▶ _Directions for this task_
Begin the copy at the line containing "- [x] Arduino Uno" in the data below and end it at the line containing "has been added", keeping each line exact and leaving out pictures.
##### Source information
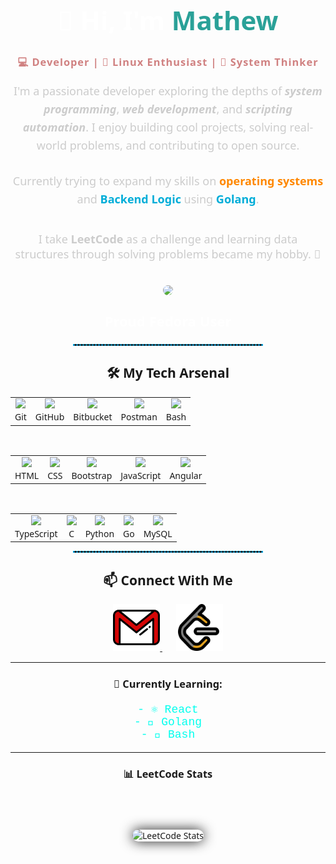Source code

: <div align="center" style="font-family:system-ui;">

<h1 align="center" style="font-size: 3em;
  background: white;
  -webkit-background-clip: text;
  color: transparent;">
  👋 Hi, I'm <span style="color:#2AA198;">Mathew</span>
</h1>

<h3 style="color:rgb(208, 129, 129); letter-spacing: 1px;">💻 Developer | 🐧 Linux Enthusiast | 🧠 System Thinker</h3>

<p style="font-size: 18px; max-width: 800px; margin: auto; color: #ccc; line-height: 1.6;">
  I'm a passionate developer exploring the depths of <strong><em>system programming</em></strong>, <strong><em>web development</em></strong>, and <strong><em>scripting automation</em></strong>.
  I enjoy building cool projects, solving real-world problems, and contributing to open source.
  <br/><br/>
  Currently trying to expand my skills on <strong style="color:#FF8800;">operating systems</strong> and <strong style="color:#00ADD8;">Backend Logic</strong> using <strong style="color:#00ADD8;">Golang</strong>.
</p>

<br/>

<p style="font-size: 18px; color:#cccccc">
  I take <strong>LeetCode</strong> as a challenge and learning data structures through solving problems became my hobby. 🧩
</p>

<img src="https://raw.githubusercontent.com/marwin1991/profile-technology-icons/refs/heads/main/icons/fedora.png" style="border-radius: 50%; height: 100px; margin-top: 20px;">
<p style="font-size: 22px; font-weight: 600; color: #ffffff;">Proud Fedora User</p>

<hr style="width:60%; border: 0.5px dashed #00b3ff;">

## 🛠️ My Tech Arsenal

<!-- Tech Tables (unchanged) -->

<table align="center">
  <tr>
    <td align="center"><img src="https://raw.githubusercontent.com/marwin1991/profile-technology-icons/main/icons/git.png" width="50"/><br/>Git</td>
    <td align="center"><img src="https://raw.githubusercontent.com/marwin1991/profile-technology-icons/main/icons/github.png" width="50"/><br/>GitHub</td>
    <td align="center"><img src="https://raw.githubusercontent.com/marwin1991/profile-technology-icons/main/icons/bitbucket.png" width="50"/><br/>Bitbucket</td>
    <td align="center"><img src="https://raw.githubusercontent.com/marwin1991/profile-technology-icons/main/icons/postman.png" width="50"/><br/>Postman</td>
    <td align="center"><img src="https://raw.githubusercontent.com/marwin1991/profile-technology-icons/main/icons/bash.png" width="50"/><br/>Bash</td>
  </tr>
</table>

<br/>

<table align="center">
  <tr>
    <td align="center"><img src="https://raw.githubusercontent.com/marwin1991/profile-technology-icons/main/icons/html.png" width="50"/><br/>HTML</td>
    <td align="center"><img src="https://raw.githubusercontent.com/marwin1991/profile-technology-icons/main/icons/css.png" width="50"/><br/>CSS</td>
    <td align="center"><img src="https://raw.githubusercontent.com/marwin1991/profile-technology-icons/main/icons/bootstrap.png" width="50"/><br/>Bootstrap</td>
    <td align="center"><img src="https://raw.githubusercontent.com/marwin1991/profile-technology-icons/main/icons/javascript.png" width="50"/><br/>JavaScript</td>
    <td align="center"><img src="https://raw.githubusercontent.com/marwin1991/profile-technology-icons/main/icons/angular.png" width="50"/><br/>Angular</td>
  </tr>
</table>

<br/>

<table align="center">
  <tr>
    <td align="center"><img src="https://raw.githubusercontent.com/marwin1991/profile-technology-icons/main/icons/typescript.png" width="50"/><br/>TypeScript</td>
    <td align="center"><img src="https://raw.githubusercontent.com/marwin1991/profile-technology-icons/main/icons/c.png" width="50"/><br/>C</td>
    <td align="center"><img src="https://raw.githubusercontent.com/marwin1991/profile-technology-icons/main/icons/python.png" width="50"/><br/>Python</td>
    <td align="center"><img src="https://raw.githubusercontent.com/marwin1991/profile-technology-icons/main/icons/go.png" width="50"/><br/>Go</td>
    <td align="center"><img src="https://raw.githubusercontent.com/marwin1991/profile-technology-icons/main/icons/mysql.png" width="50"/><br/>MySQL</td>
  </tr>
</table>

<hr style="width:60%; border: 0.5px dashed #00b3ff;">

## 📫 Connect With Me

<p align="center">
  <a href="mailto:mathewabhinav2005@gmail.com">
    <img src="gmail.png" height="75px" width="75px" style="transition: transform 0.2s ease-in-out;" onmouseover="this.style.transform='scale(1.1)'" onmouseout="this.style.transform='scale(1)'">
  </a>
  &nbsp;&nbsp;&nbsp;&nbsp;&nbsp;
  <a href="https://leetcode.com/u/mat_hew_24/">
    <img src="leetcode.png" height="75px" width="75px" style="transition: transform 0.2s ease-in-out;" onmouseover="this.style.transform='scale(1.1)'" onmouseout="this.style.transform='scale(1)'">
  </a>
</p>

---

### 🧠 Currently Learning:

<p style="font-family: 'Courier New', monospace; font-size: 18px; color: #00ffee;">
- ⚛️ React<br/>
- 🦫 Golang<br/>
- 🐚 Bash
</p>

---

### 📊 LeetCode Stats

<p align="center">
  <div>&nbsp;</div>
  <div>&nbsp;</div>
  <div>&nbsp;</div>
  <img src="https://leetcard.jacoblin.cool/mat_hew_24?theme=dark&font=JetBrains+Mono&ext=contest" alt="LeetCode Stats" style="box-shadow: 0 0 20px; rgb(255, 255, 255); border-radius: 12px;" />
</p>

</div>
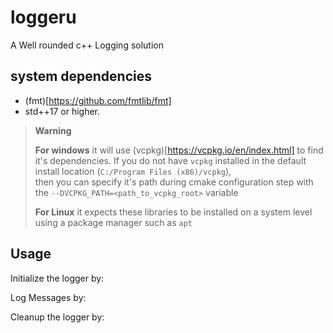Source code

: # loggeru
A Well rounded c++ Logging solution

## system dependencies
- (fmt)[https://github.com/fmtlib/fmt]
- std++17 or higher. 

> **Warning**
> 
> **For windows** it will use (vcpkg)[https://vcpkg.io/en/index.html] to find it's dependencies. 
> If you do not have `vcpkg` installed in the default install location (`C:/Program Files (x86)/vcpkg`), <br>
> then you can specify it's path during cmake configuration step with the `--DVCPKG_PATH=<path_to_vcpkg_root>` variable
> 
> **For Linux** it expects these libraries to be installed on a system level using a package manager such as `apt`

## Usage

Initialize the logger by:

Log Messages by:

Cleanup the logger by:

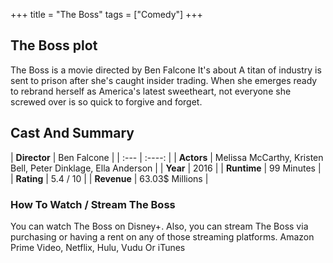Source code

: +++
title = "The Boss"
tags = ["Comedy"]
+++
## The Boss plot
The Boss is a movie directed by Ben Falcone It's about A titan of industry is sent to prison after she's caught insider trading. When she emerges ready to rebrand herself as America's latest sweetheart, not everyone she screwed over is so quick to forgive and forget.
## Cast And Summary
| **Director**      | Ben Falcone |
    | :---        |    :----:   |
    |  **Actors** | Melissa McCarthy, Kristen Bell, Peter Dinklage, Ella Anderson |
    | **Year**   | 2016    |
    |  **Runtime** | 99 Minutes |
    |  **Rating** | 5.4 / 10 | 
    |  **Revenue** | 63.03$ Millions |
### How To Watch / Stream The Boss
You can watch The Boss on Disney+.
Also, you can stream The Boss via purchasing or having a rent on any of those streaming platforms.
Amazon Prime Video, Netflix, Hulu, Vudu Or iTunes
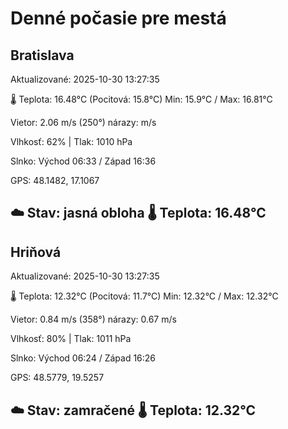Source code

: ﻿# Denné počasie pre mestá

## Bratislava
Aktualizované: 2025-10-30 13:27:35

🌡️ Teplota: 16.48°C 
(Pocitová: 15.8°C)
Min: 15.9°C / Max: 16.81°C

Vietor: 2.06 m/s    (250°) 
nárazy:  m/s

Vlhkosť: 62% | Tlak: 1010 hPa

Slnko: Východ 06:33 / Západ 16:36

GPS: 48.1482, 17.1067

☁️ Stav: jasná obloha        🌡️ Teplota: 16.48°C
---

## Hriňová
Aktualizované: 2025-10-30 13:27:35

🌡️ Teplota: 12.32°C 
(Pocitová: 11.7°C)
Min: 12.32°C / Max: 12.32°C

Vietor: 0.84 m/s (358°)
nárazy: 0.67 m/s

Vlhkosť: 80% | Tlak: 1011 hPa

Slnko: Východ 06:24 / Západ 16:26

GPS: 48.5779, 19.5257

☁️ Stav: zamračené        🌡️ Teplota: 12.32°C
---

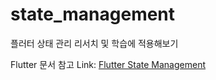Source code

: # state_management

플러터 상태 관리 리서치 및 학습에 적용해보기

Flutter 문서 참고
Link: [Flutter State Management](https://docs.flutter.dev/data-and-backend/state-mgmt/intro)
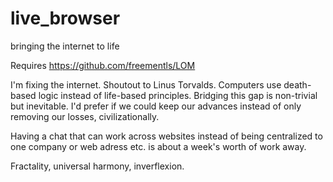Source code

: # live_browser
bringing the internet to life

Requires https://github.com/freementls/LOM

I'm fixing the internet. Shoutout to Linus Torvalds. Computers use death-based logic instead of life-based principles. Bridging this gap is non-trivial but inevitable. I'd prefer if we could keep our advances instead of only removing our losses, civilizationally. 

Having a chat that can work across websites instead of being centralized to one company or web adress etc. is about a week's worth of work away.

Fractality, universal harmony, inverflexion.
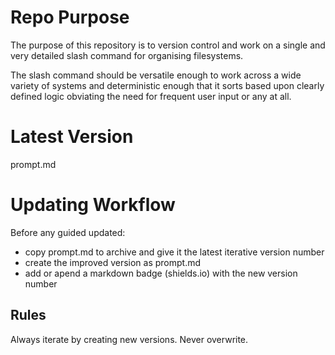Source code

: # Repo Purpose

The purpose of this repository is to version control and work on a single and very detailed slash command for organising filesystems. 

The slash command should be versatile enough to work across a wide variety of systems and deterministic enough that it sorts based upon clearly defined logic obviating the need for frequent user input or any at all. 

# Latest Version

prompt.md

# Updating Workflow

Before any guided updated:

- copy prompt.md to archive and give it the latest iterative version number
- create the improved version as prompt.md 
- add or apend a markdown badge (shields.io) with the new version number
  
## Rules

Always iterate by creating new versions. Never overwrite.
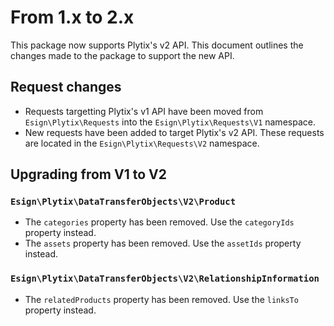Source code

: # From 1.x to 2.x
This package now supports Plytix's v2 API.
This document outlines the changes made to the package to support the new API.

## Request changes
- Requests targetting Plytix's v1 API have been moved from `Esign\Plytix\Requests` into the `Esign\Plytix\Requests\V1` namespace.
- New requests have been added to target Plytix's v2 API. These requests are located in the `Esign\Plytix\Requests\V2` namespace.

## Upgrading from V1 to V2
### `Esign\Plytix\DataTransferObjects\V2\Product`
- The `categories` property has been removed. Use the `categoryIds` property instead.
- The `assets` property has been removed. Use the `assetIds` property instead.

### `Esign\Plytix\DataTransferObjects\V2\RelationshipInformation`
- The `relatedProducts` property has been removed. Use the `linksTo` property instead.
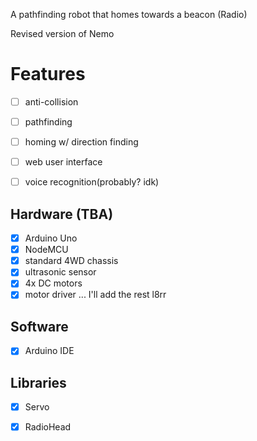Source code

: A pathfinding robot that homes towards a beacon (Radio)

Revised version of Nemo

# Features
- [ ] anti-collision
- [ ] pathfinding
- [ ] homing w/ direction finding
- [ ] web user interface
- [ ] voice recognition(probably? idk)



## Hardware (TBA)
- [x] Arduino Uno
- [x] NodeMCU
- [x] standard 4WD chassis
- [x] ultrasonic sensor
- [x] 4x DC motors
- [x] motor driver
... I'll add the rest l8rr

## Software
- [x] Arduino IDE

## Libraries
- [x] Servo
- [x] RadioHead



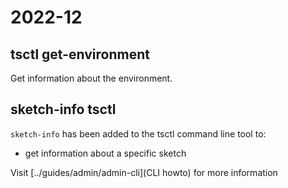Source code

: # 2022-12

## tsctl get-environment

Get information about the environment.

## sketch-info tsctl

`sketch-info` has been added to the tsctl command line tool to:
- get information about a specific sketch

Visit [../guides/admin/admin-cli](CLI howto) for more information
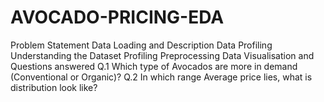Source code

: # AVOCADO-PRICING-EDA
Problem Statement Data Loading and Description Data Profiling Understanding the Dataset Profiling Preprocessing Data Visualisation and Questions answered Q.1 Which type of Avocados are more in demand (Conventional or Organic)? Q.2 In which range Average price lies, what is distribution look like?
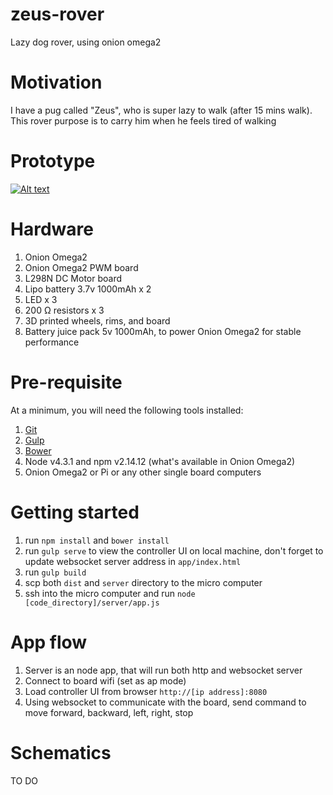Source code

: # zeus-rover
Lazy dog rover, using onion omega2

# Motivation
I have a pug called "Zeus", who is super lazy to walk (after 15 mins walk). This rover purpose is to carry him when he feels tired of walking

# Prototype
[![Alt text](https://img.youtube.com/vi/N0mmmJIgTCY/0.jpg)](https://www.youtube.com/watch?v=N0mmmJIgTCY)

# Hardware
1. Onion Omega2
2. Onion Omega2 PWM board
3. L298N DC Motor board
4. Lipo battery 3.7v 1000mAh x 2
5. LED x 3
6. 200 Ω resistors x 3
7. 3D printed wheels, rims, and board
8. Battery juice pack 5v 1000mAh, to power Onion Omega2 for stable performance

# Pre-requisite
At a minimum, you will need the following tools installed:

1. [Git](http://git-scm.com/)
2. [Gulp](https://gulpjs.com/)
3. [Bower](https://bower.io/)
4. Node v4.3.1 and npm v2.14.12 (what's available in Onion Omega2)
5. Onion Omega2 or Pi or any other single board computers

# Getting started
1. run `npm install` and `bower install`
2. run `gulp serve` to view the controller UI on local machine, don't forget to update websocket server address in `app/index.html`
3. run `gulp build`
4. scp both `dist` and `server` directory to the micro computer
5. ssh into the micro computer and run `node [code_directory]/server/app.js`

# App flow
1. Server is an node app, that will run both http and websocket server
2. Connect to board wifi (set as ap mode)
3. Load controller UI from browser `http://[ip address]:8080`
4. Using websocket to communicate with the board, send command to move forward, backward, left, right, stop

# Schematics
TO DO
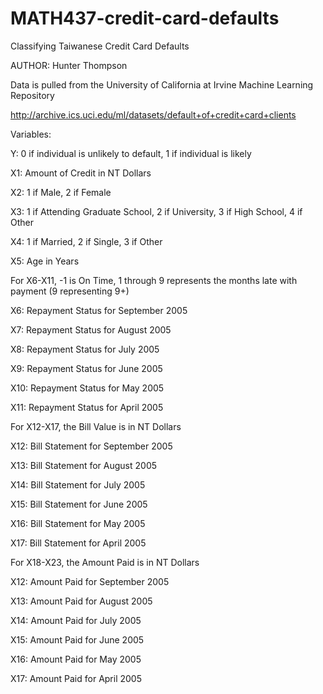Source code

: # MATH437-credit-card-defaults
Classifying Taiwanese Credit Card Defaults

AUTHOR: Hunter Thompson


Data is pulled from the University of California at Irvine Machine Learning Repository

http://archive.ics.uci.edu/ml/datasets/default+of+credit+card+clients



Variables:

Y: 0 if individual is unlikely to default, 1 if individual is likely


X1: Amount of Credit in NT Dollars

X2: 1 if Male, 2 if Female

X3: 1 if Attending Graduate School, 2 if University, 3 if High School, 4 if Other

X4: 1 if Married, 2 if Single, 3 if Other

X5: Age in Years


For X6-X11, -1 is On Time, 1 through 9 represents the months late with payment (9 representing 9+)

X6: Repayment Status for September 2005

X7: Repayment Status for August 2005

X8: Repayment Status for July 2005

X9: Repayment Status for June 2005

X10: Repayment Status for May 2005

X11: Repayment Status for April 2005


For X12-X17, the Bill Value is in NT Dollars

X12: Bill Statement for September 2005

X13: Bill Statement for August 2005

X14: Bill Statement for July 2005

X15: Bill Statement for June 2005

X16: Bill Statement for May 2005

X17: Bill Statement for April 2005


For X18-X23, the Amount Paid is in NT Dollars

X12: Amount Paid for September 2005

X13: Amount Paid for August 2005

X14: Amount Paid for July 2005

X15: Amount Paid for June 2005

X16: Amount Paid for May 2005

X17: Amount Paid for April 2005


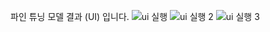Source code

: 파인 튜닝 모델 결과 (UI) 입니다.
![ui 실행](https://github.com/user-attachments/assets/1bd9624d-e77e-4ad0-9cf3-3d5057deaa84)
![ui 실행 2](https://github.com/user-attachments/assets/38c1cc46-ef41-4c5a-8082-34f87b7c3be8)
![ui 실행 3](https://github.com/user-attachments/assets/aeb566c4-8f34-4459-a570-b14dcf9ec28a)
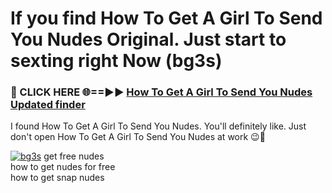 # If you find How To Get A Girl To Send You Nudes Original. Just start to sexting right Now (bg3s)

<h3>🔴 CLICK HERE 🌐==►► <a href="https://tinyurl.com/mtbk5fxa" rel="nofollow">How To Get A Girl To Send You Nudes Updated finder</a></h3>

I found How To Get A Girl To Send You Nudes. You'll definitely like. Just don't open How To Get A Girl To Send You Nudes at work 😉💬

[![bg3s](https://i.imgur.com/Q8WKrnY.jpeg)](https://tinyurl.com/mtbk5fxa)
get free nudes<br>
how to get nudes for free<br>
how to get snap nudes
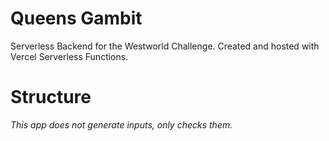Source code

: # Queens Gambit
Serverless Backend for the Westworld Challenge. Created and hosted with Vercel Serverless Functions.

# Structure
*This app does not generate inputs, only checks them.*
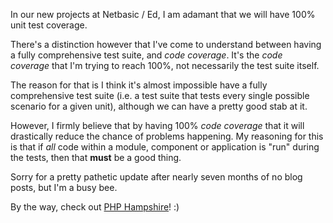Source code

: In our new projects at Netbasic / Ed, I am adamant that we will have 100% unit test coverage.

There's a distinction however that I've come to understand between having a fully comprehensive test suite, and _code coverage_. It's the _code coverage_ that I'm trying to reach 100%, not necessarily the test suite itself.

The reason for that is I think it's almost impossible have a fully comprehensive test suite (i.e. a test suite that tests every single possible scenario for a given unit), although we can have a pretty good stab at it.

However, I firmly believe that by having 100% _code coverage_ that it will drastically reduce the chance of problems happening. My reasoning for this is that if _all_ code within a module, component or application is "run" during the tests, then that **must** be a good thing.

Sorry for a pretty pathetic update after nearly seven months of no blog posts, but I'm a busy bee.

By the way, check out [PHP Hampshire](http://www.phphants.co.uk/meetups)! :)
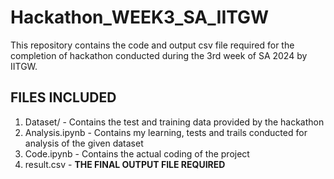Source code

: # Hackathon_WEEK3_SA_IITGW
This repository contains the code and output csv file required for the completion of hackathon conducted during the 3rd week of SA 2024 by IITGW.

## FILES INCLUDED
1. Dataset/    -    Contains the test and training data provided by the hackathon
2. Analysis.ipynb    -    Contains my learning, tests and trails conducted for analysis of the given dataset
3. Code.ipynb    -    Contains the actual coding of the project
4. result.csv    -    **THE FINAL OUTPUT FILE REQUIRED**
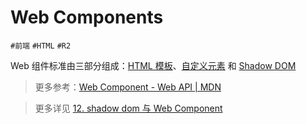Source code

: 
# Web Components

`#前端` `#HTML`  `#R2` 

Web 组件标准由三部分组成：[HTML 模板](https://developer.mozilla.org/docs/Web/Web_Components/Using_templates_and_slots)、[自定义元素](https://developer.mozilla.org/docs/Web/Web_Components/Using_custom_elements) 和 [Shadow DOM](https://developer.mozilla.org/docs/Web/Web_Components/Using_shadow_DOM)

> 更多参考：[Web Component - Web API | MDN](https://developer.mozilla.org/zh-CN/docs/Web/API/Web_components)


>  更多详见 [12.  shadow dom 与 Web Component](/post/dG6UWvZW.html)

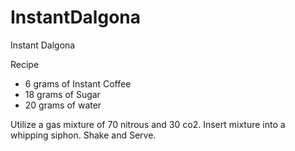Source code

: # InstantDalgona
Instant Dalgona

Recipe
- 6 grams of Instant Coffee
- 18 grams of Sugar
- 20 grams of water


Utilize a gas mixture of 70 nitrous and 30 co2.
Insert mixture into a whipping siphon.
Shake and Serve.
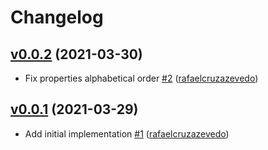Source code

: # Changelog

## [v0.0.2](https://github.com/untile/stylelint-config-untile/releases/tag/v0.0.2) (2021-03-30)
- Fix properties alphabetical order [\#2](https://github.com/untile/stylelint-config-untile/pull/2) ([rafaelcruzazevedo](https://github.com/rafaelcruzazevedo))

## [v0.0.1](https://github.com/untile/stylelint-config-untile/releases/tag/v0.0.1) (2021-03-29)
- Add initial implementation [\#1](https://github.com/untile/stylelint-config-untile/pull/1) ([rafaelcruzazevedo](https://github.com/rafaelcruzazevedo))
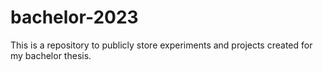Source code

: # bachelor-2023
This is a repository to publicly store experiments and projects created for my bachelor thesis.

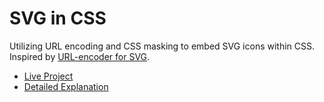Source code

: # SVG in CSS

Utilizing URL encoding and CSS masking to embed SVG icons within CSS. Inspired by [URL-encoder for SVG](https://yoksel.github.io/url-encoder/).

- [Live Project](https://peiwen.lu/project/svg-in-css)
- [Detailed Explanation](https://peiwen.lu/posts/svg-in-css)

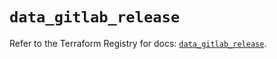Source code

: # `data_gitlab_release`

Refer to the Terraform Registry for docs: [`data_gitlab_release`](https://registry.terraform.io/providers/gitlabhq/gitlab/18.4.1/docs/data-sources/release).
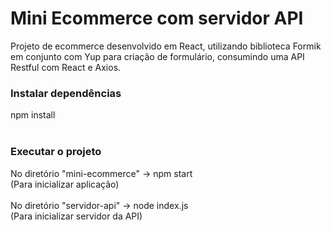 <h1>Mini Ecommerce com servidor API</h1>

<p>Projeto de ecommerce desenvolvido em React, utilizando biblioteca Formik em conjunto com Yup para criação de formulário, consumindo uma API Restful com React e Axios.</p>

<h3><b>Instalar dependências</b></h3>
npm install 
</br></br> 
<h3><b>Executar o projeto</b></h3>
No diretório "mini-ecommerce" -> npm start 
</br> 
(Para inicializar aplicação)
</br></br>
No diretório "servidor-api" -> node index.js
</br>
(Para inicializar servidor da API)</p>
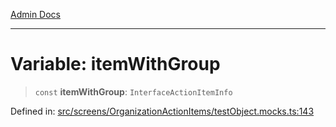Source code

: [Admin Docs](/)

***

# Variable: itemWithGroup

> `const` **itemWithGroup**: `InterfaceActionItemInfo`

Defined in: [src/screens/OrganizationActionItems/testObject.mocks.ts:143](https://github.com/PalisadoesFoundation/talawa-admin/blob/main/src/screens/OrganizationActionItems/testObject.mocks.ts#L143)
##########
▶ _Solution to the problem_
- [x] Arduino Uno
- [x] NodeMCU
- [x] standard 4WD chassis
- [x] ultrasonic sensor
- [x] 4x DC motors
- [x] motor driver
... I'll add the rest l8rr

## Software
- [x] Arduino IDE

## Libraries
- [x] Servo
- [x] RadioHead



Source code

: # 2022-12

## tsctl get-environment

Get information about the environment.

## sketch-info tsctl

`sketch-info` has been added to the tsctl command line tool to:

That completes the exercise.